Recorded information:
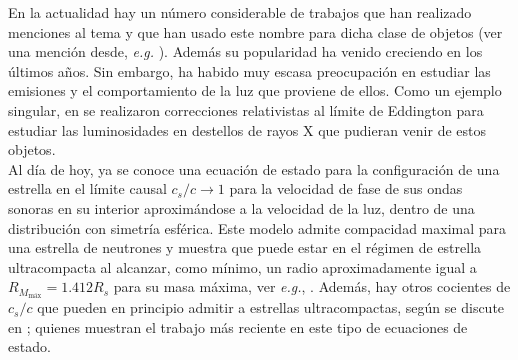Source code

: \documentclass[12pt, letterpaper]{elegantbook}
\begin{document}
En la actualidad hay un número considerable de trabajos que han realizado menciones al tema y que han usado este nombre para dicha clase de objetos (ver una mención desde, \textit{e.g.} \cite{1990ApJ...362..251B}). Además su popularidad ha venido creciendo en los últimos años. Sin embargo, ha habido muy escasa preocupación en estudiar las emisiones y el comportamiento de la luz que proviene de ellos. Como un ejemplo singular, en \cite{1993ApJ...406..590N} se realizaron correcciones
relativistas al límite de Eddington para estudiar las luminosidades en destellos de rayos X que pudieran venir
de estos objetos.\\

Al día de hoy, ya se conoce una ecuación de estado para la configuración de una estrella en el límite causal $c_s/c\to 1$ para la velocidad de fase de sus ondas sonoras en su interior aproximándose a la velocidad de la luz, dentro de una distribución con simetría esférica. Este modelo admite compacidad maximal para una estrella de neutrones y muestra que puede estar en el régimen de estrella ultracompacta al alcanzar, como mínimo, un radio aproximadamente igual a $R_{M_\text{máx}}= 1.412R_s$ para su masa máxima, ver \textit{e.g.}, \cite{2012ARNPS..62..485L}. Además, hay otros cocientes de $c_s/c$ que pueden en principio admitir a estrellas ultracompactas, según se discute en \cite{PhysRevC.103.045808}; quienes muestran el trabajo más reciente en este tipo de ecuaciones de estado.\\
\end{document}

* * *

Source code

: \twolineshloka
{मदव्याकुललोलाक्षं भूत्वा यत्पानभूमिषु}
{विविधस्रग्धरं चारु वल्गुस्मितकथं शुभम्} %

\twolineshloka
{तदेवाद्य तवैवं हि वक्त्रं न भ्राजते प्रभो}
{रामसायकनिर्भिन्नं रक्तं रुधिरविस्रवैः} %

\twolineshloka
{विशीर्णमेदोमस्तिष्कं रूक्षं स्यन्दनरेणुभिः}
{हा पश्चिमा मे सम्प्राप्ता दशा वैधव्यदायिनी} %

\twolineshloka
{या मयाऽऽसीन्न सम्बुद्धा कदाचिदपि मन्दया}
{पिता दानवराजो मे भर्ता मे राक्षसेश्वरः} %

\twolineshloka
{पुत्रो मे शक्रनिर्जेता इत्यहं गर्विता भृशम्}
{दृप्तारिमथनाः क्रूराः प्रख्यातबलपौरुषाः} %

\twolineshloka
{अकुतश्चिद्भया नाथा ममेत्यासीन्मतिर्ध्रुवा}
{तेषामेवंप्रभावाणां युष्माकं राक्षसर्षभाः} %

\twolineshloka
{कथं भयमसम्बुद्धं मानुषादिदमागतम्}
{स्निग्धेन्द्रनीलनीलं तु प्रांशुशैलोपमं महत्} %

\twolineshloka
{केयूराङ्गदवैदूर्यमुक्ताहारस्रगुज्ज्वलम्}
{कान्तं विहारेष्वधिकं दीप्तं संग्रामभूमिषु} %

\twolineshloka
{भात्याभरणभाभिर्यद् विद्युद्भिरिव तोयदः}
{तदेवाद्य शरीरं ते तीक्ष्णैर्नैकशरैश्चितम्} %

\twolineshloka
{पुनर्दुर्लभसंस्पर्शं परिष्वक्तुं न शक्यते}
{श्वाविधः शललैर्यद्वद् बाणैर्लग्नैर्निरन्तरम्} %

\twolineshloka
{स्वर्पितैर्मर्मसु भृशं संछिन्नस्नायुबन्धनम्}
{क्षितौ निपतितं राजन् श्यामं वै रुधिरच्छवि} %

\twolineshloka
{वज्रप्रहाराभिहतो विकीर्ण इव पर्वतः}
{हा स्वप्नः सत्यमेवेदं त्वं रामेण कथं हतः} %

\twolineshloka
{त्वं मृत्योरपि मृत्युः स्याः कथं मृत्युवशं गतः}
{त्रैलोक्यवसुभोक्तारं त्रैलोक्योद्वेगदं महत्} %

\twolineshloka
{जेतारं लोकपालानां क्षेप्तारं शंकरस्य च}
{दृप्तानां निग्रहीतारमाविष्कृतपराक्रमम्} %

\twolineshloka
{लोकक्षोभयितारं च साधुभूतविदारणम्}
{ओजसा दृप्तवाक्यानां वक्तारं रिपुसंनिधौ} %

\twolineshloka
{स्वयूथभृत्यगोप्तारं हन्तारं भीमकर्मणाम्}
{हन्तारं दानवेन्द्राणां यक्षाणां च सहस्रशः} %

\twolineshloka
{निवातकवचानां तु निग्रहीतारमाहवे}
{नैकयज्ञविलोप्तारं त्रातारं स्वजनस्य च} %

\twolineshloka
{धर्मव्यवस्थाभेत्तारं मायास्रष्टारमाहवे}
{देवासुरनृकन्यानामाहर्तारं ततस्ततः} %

What this task involves:
Go through the data above and count the lines that hold "estudiar". Respond with the number and no other words.

Finished exercise:
2